#### [DESCRIPTION OF THE TASK]
Before you return the lines below, strip out any images and keep every word as written.

= = = = = = =

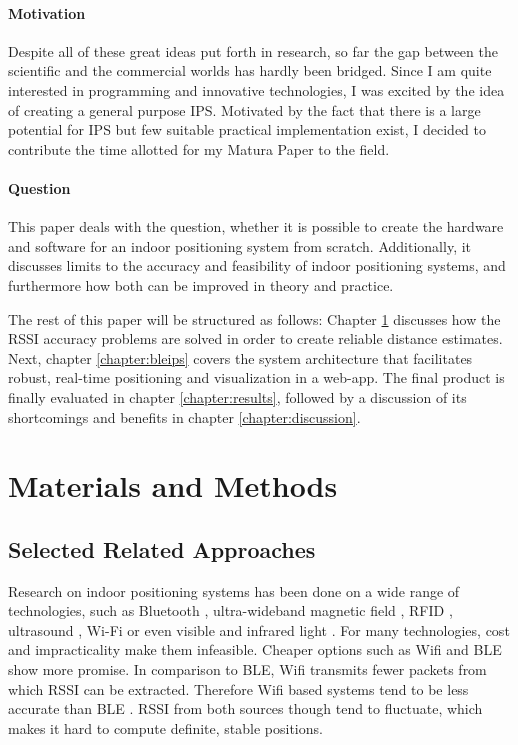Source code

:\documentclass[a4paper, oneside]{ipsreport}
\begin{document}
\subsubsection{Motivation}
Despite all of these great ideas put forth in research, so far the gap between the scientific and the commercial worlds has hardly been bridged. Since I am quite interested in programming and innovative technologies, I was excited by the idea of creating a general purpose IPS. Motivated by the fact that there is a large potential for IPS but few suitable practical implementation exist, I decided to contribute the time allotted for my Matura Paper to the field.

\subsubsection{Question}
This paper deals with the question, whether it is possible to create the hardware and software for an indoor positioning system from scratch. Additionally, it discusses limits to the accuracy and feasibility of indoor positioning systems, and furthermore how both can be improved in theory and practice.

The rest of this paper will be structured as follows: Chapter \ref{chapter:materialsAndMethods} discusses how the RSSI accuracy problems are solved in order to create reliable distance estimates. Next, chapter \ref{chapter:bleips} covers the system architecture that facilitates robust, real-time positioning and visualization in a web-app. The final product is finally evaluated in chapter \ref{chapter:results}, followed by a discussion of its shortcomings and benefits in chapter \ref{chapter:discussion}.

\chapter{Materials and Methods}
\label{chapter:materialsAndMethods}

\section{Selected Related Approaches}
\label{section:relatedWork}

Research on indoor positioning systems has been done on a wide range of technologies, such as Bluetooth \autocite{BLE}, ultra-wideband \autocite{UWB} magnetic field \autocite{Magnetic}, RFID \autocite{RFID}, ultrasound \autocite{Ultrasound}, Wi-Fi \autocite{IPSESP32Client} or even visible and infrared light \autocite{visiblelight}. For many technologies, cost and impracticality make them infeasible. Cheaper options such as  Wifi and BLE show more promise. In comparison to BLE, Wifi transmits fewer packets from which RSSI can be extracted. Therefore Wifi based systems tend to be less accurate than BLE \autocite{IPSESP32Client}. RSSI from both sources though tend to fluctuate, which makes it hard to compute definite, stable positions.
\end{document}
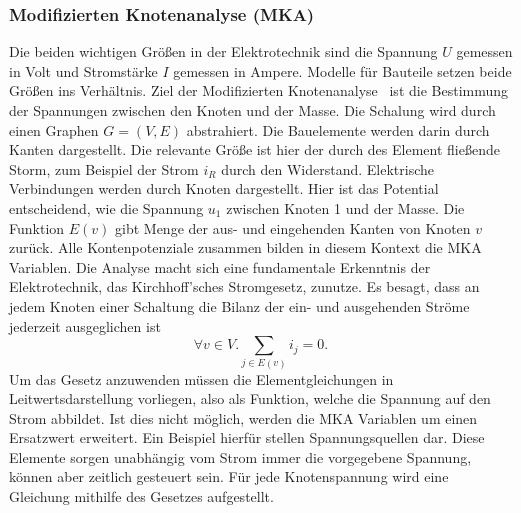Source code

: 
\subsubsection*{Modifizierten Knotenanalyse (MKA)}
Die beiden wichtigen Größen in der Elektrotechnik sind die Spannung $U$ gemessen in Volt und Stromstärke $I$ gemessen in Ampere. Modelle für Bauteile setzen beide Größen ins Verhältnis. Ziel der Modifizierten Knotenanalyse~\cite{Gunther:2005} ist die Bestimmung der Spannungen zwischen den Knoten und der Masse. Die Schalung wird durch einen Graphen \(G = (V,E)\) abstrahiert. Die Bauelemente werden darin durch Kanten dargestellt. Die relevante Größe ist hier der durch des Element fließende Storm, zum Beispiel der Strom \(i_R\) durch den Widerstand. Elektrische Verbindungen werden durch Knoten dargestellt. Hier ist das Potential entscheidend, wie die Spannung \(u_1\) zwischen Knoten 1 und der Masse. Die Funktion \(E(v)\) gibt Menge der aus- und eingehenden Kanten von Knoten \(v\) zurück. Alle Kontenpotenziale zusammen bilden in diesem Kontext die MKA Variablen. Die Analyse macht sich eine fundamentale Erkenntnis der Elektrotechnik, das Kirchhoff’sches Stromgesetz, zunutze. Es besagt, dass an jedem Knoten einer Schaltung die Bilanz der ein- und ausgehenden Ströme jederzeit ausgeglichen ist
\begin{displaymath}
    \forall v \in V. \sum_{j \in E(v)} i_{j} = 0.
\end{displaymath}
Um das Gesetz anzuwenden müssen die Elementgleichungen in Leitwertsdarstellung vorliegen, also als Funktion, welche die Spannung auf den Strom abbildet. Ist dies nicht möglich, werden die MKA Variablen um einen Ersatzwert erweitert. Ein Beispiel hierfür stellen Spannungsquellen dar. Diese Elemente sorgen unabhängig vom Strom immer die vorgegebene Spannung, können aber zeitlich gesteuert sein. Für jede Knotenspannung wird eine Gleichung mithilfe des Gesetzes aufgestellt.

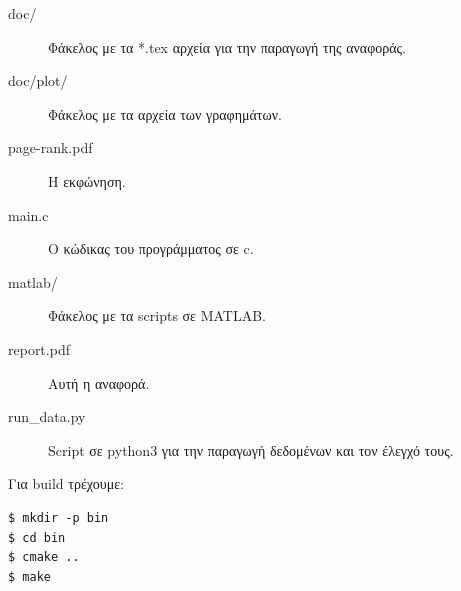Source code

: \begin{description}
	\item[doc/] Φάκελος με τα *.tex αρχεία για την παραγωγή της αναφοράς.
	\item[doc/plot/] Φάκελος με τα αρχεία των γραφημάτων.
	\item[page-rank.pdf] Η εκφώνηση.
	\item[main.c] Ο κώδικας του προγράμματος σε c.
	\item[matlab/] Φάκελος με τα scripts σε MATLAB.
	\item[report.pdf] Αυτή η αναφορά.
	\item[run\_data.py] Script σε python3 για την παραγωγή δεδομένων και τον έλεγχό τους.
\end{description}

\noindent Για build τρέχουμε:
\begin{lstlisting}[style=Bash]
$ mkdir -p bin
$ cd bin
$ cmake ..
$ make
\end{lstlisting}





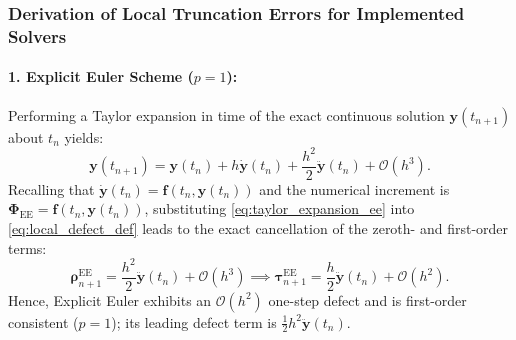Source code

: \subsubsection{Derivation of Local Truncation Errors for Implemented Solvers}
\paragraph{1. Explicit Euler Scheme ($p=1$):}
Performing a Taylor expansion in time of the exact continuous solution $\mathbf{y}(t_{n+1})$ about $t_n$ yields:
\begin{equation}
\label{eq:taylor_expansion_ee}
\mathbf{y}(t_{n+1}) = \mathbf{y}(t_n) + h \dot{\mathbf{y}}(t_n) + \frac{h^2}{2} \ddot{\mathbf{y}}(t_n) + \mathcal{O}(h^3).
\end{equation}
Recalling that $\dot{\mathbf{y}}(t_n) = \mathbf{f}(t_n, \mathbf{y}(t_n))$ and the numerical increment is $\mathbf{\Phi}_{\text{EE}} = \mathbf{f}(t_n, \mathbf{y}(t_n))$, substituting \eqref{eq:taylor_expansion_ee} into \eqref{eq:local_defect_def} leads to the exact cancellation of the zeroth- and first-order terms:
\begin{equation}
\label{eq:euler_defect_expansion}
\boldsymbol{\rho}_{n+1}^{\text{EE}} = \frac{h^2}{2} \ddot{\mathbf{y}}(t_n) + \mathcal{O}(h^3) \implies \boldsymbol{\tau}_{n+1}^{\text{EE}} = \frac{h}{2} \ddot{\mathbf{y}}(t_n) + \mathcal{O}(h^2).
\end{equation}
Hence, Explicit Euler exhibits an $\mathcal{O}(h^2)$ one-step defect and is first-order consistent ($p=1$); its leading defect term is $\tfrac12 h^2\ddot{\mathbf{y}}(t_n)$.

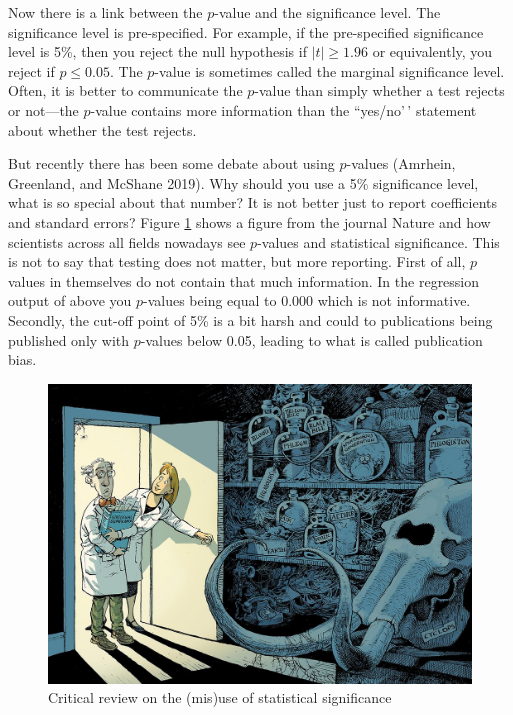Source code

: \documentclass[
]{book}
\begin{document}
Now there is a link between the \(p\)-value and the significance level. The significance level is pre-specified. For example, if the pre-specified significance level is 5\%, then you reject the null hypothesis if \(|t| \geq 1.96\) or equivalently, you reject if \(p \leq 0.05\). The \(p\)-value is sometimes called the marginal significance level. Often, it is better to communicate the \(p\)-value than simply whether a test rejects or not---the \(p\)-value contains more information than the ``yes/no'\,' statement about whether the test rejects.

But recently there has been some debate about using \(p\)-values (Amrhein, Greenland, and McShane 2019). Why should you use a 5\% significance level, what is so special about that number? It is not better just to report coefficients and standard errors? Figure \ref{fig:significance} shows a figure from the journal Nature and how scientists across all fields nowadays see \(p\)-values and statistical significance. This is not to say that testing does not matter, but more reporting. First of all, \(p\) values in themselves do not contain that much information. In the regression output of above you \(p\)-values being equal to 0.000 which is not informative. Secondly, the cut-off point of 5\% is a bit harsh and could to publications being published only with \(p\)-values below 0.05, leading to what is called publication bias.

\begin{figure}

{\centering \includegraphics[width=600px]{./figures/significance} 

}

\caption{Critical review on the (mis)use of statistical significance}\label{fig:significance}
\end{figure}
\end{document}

= = = = = = =

#### [TASK RESPONSE]
Source code

:\documentclass[a4paper, oneside]{ipsreport}
\begin{document}
\subsubsection{Motivation}
Despite all of these great ideas put forth in research, so far the gap between the scientific and the commercial worlds has hardly been bridged. Since I am quite interested in programming and innovative technologies, I was excited by the idea of creating a general purpose IPS. Motivated by the fact that there is a large potential for IPS but few suitable practical implementation exist, I decided to contribute the time allotted for my Matura Paper to the field.

\subsubsection{Question}
This paper deals with the question, whether it is possible to create the hardware and software for an indoor positioning system from scratch. Additionally, it discusses limits to the accuracy and feasibility of indoor positioning systems, and furthermore how both can be improved in theory and practice.

The rest of this paper will be structured as follows: Chapter \ref{chapter:materialsAndMethods} discusses how the RSSI accuracy problems are solved in order to create reliable distance estimates. Next, chapter \ref{chapter:bleips} covers the system architecture that facilitates robust, real-time positioning and visualization in a web-app. The final product is finally evaluated in chapter \ref{chapter:results}, followed by a discussion of its shortcomings and benefits in chapter \ref{chapter:discussion}.

\chapter{Materials and Methods}
\label{chapter:materialsAndMethods}

\section{Selected Related Approaches}
\label{section:relatedWork}

Research on indoor positioning systems has been done on a wide range of technologies, such as Bluetooth \autocite{BLE}, ultra-wideband \autocite{UWB} magnetic field \autocite{Magnetic}, RFID \autocite{RFID}, ultrasound \autocite{Ultrasound}, Wi-Fi \autocite{IPSESP32Client} or even visible and infrared light \autocite{visiblelight}. For many technologies, cost and impracticality make them infeasible. Cheaper options such as  Wifi and BLE show more promise. In comparison to BLE, Wifi transmits fewer packets from which RSSI can be extracted. Therefore Wifi based systems tend to be less accurate than BLE \autocite{IPSESP32Client}. RSSI from both sources though tend to fluctuate, which makes it hard to compute definite, stable positions.
\end{document}
Source code

: 
\subsubsection*{Modifizierten Knotenanalyse (MKA)}
Die beiden wichtigen Größen in der Elektrotechnik sind die Spannung $U$ gemessen in Volt und Stromstärke $I$ gemessen in Ampere. Modelle für Bauteile setzen beide Größen ins Verhältnis. Ziel der Modifizierten Knotenanalyse~\cite{Gunther:2005} ist die Bestimmung der Spannungen zwischen den Knoten und der Masse. Die Schalung wird durch einen Graphen \(G = (V,E)\) abstrahiert. Die Bauelemente werden darin durch Kanten dargestellt. Die relevante Größe ist hier der durch des Element fließende Storm, zum Beispiel der Strom \(i_R\) durch den Widerstand. Elektrische Verbindungen werden durch Knoten dargestellt. Hier ist das Potential entscheidend, wie die Spannung \(u_1\) zwischen Knoten 1 und der Masse. Die Funktion \(E(v)\) gibt Menge der aus- und eingehenden Kanten von Knoten \(v\) zurück. Alle Kontenpotenziale zusammen bilden in diesem Kontext die MKA Variablen. Die Analyse macht sich eine fundamentale Erkenntnis der Elektrotechnik, das Kirchhoff’sches Stromgesetz, zunutze. Es besagt, dass an jedem Knoten einer Schaltung die Bilanz der ein- und ausgehenden Ströme jederzeit ausgeglichen ist
\begin{displaymath}
    \forall v \in V. \sum_{j \in E(v)} i_{j} = 0.
\end{displaymath}
Um das Gesetz anzuwenden müssen die Elementgleichungen in Leitwertsdarstellung vorliegen, also als Funktion, welche die Spannung auf den Strom abbildet. Ist dies nicht möglich, werden die MKA Variablen um einen Ersatzwert erweitert. Ein Beispiel hierfür stellen Spannungsquellen dar. Diese Elemente sorgen unabhängig vom Strom immer die vorgegebene Spannung, können aber zeitlich gesteuert sein. Für jede Knotenspannung wird eine Gleichung mithilfe des Gesetzes aufgestellt.

Source code

: \begin{description}
	\item[doc/] Φάκελος με τα *.tex αρχεία για την παραγωγή της αναφοράς.
	\item[doc/plot/] Φάκελος με τα αρχεία των γραφημάτων.
	\item[page-rank.pdf] Η εκφώνηση.
	\item[main.c] Ο κώδικας του προγράμματος σε c.
	\item[matlab/] Φάκελος με τα scripts σε MATLAB.
	\item[report.pdf] Αυτή η αναφορά.
	\item[run\_data.py] Script σε python3 για την παραγωγή δεδομένων και τον έλεγχό τους.
\end{description}

\noindent Για build τρέχουμε:
\begin{lstlisting}[style=Bash]
$ mkdir -p bin
$ cd bin
$ cmake ..
$ make
\end{lstlisting}





Source code

: \subsubsection{Derivation of Local Truncation Errors for Implemented Solvers}
\paragraph{1. Explicit Euler Scheme ($p=1$):}
Performing a Taylor expansion in time of the exact continuous solution $\mathbf{y}(t_{n+1})$ about $t_n$ yields:
\begin{equation}
\label{eq:taylor_expansion_ee}
\mathbf{y}(t_{n+1}) = \mathbf{y}(t_n) + h \dot{\mathbf{y}}(t_n) + \frac{h^2}{2} \ddot{\mathbf{y}}(t_n) + \mathcal{O}(h^3).
\end{equation}
Recalling that $\dot{\mathbf{y}}(t_n) = \mathbf{f}(t_n, \mathbf{y}(t_n))$ and the numerical increment is $\mathbf{\Phi}_{\text{EE}} = \mathbf{f}(t_n, \mathbf{y}(t_n))$, substituting \eqref{eq:taylor_expansion_ee} into \eqref{eq:local_defect_def} leads to the exact cancellation of the zeroth- and first-order terms:
\begin{equation}
\label{eq:euler_defect_expansion}
\boldsymbol{\rho}_{n+1}^{\text{EE}} = \frac{h^2}{2} \ddot{\mathbf{y}}(t_n) + \mathcal{O}(h^3) \implies \boldsymbol{\tau}_{n+1}^{\text{EE}} = \frac{h}{2} \ddot{\mathbf{y}}(t_n) + \mathcal{O}(h^2).
\end{equation}
Hence, Explicit Euler exhibits an $\mathcal{O}(h^2)$ one-step defect and is first-order consistent ($p=1$); its leading defect term is $\tfrac12 h^2\ddot{\mathbf{y}}(t_n)$.

Source code

: \documentclass[
]{book}
\begin{document}
Now there is a link between the \(p\)-value and the significance level. The significance level is pre-specified. For example, if the pre-specified significance level is 5\%, then you reject the null hypothesis if \(|t| \geq 1.96\) or equivalently, you reject if \(p \leq 0.05\). The \(p\)-value is sometimes called the marginal significance level. Often, it is better to communicate the \(p\)-value than simply whether a test rejects or not---the \(p\)-value contains more information than the ``yes/no'\,' statement about whether the test rejects.

But recently there has been some debate about using \(p\)-values (Amrhein, Greenland, and McShane 2019). Why should you use a 5\% significance level, what is so special about that number? It is not better just to report coefficients and standard errors? Figure \ref{fig:significance} shows a figure from the journal Nature and how scientists across all fields nowadays see \(p\)-values and statistical significance. This is not to say that testing does not matter, but more reporting. First of all, \(p\) values in themselves do not contain that much information. In the regression output of above you \(p\)-values being equal to 0.000 which is not informative. Secondly, the cut-off point of 5\% is a bit harsh and could to publications being published only with \(p\)-values below 0.05, leading to what is called publication bias.

\begin{figure}

{\centering \includegraphics[width=600px]{./figures/significance} 

}

\caption{Critical review on the (mis)use of statistical significance}\label{fig:significance}
\end{figure}
\end{document}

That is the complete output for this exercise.